For IQA, not only can the distortions be suprathreshold, but the distortions are necessarily presented against an image. Thus, the perceived contrast of the distortions can be influenced by the image. In [54], we investigated whether contrast constancy is also observed in the presence of natural images by repeating Brady and Field's experiment using suprathreshold octave-bandwidth wavelet distortions presented against either a solid gray background or one of three natural images. In the experiment, subjects were asked to adjust the contrasts of 1.15, 2.3, 4.6, and 9.2 c/deg wavelet distortions such that they appeared to have the same contrast as 18.4 c/deg distortions, the latter of which was fixed in contrast at various suprathreshold values. Figure 10 shows the results of the experiment.

In Figure 10, the horizontal axis of each graph corresponds to the center spatial frequency of the wavelet distortions. The vertical axis of each graph denotes the physical RMS contrast of the distortions increasing in the downward direction. The topmost curve in each graph (square symbols) corresponds to average detection threshold values from a previous experiment [53]; this curve can be interpreted as a CSF for wavelet distortions. The lower four curves in each graph indicate how perceived contrast changes for increasingly suprathreshold distortions.

Notice in Figure 10 that the lower curves in each graph (the perceived contrast curves) are much flatter than the top curve (the CSF curve). These data indicate that, at increasingly suprathreshold contrasts, the perceived contrast becomes increasingly invariant with frequency; that is, contrast constancy is observed. The curves obtained when using the image backgrounds demonstrate a slight reduction in the perceived contrast for lower-frequency distortions, but the contrasts still demonstrate a significantly lesser dependence on spatial frequency than the top (CSF) curve.

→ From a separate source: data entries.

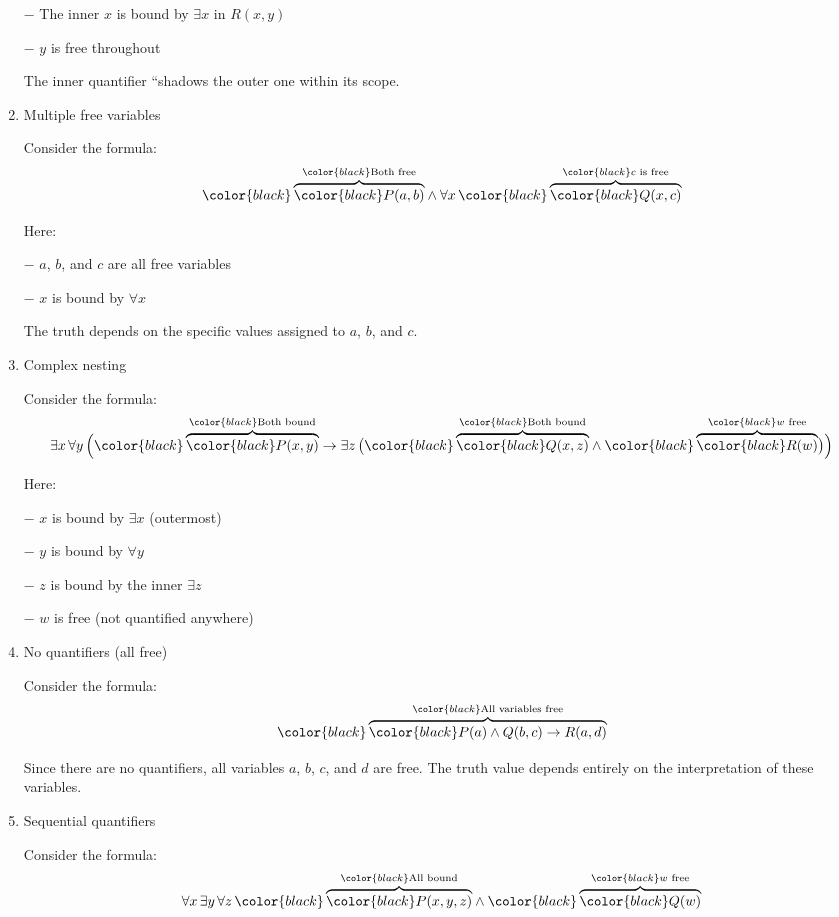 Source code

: \begin{enumerate}
  − The inner \(x\) is bound by \(\exists x\) in \(R(x,y)\)

  − \(y\) is free throughout

  The inner quantifier ``shadows the outer one within its scope.
\item
  Multiple free variables

  Consider the formula: \[
   {\color{black}\overbrace{\color{black}P(a, b)}^{\color{black}\text{Both free}}} \wedge 
   \forall x \,
   {\color{black}\overbrace{\color{black}Q(x, c)}^{\color{black}c \text{ is free}}}
   \]

  Here:

  − \(a\), \(b\), and \(c\) are all free variables

  − \(x\) is bound by \(\forall x\)

  The truth depends on the specific values assigned to \(a\), \(b\), and
  \(c\).
\item
  Complex nesting

  Consider the formula: \[
   \exists x \, \forall y \, \Big(
   {\color{black}\overbrace{\color{black}P(x, y)}^{\color{black}\text{Both bound}}} \rightarrow
   \exists z \,
   \big(
   {\color{black}\overbrace{\color{black}Q(x, z)}^{\color{black}\text{Both bound}}} \wedge
   {\color{black}\overbrace{\color{black}R(w)}^{\color{black}w \text{ free}}}
   \big)
   \Big)
   \]

  Here:

  − \(x\) is bound by \(\exists x\) (outermost)

  − \(y\) is bound by \(\forall y\)

  − \(z\) is bound by the inner \(\exists z\)

  − \(w\) is free (not quantified anywhere)
\item
  No quantifiers (all free)

  Consider the formula: \[
   {\color{black}\overbrace{\color{black}P(a) \wedge Q(b, c) \rightarrow R(a, d)}^{\color{black}\text{All variables free}}}
   \]

  Since there are no quantifiers, all variables \(a\), \(b\), \(c\), and
  \(d\) are free. The truth value depends entirely on the interpretation
  of these variables.
\item
  Sequential quantifiers

  Consider the formula: \[
   \forall x \, \exists y \, \forall z \, 
   {\color{black}\overbrace{\color{black}P(x, y, z)}^{\color{black}\text{All bound}}} \wedge 
   {\color{black}\overbrace{\color{black}Q(w)}^{\color{black}w \text{ free}}}
   \]


\end{enumerate}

However, although contrast constancy can be used to estimate the perceived contrast of the distortion, contrast constancy has found little use in IQA. To demonstrate why, Figure 11 depicts images to which horizontally oriented 1.15–18.4 c/deg wavelet distortions have been added (these distortions were not generated via quantization and are thus spatially uncorrelated with the image). The RMS contrasts of the distortions in these images have been allocated in two different ways: For the image on the left, the contrasts have been proportioned according to the CSF (specified by the top curve in Figure 10); for the image on the right, the contrasts have been proportioned as specified by the middle curve (solid circles) of Figure 10 for the image lena. The distortions in both of these images exhibit a total RMS contrast of approximately 0.18.

Whereas the results of the contrast-matching experiments suggest that when distortions are suprathreshold, physical contrast is a better indicator of perceived contrast than predictions based on the CSF, Figure 11 clearly demonstrates that image quality is much better preserved when the contrasts of the distortions are proportioned according to the ratios specified by the CSF. One possible explanation for this effect is due to the total perceived contrast of the compound suprathreshold distortions. Specifically, by examining just the distortions in Figure 12, it is clear that the perceived contrast of the distortions when using contrast-matching-based proportions is much greater than the perceived contrast of the distortions when using CSF-based proportions. Thus, there appears to be an unexpected visual summation effect: although the perceived contrasts of the individual bandlimited distortions are relatively constant, when these distortions are combined and viewed together, they appear to visually interact in a way that affects the total perceived contrast.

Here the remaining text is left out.